Blob Blame History Raw
  NOTE: This patch has been forwardported to RHEL-7.2.  It is originally
  from RHEL-6.7.

  Message-ID: <54E37CE7.50703@redhat.com>
  Date: Tue, 17 Feb 2015 17:39:51 +0000
  From: Pedro Alves <palves@redhat.com>
  To: Sergio Durigan Junior <sergiodj@redhat.com>
  Subject: [debug-list] [PATCH] RH BZ #1162264 - gdb/linux-nat.c:1411:
   internal-error:,
   linux_nat_post_attach_wait: Assertion `pid == new_pid' failed.

  Hi.

  Ref: https://bugzilla.redhat.com/show_bug.cgi?id=1162264

  So I spend a few more hours today trying to reproduce the
  EACCES, to no avail.  Also, unfortunately, none of the attach
  bugs exposed by attach-many-short-lived-threads.exp test
  can explain this.

  It seems to be that really the best we can do is cope with
  the error, like in the patch below.

  Note that the backtrace at

   https://bugzilla.redhat.com/show_bug.cgi?id=1162264#c3 :

  shows that this triggers for the main thread already:

  ...
  #6  0x000000000044fd2e in linux_nat_post_attach_wait (ptid=..., first=1, cloned=0x1d84368,
  ...

  (note "first=1").

  For upstream, I think linux_nat_attach should be adjusted to work
  like gdbserver -- that is, leave the initial waitpid to the main
  wait code, like all other events, instead of synchronously
  doing waitpid(PID).  That'll get rid of linux_nat_post_attach_wait
  altogether.  But that's too invasive for a bug fix.
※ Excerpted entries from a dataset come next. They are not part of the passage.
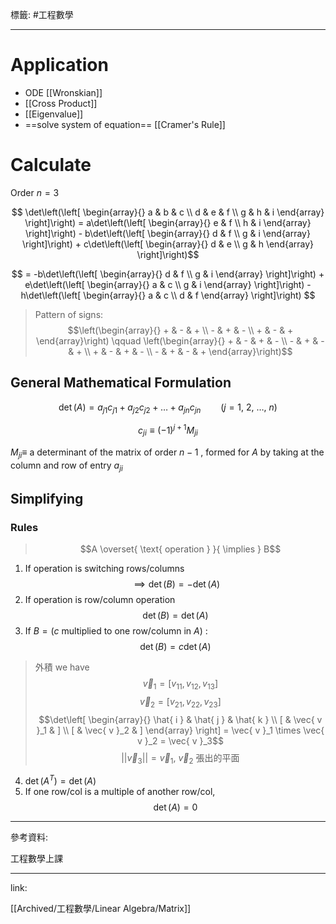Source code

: 標籤: #工程數學 

---

# Application

- ODE [[Wronskian]]
- [[Cross Product]]
- [[Eigenvalue]]
- ==solve system of equation== [[Cramer's Rule]]

# Calculate

Order $n = 3$

$$
\det\left(\left[
\begin{array}{}
a & b & c \\
d & e & f \\
g & h & i
\end{array}
\right]\right) = 
a\det\left(\left[
\begin{array}{}
e & f \\
h & i
\end{array}
\right]\right) - 
b\det\left(\left[
\begin{array}{}
d & f \\
g & i
\end{array}
\right]\right) + 
c\det\left(\left[
\begin{array}{}
d & e \\
g & h
\end{array}
\right]\right)$$

$$
= -b\det\left(\left[
\begin{array}{}
d & f \\
g & i
\end{array}
\right]\right) +
e\det\left(\left[
\begin{array}{}
a & c \\
g & i
\end{array}
\right]\right) - 
h\det\left(\left[
\begin{array}{}
a & c \\
d & f
\end{array}
\right]\right)
$$

> Pattern of signs:
> $$\left(\begin{array}{} + & - & + \\ - & + & - \\ + & - & + \end{array}\right) \qquad \left(\begin{array}{} + & - & + & - \\ - & + & - & + \\ + & - & + & - \\ - & + & - & + \end{array}\right)$$

## General Mathematical Formulation

$$\det(A) = a_{ j1 }c_{ j1 } + a_{ j2 }c_{ j2 } + \dots + a_{ jn }c_{ jn } \qquad (j = 1,\ 2,\ \dots,\ n)$$

$$c_{ ji } \equiv (-1)^{ j + 1 }M_{ ji }$$

$M_{ ji } \equiv$ a determinant of the matrix of order $n - 1$ , formed for $A$ by taking at the column and row of entry $a_{ ji }$

## Simplifying

### Rules

> $$A \overset{ \text{ operation } }{ \implies } B$$

1. If operation is switching rows/columns
$$\implies \det(B) = -\det(A)$$
2. If operation is row/column operation 
$$\det(B) = \det(A)$$
3. If $B = (c \text{ multiplied to one row/column in } A)$ : 
$$\det(B) = c\det(A)$$

> 外積
> we have 
> $$\vec{ v }_1 = [v_{ 11 }, v_{ 12 }, v_{ 13 }]$$
> $$\vec{ v }_2 = [v_{ 21 }, v_{ 22 }, v_{ 23 }]$$
> $$\det\left[ \begin{array}{} \hat{ i } & \hat{ j } & \hat{ k } \\ [ & \vec{ v }_1 & ] \\ [ & \vec{ v }_2 & ] \end{array} \right] = \vec{ v }_1 \times \vec{ v }_2 = \vec{ v }_3$$
> $$\vert\vert \vec{ v }_3 \vert\vert = \vec{ v }_1 , \ \vec{ v }_2 \text{ 張出的平面 }$$

4. $\det(A^T) = \det(A)$
5. If one row/col is a multiple of another row/col, 
$$\det(A) = 0$$

---

參考資料:

工程數學上課

---

link:

[[Archived/工程數學/Linear Algebra/Matrix]]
  >From 072c61aeb9adc64e1eb45c120061b85fbf6f4d25 Mon Sep 17 00:00:00 2001
  From: Pedro Alves <palves@redhat.com>
  Date: Tue, 17 Feb 2015 17:11:05 +0000
  Subject: [PATCH] RH BZ #1162264 - gdb/linux-nat.c:1411: internal-error:
   linux_nat_post_attach_wait: Assertion `pid == new_pid' failed.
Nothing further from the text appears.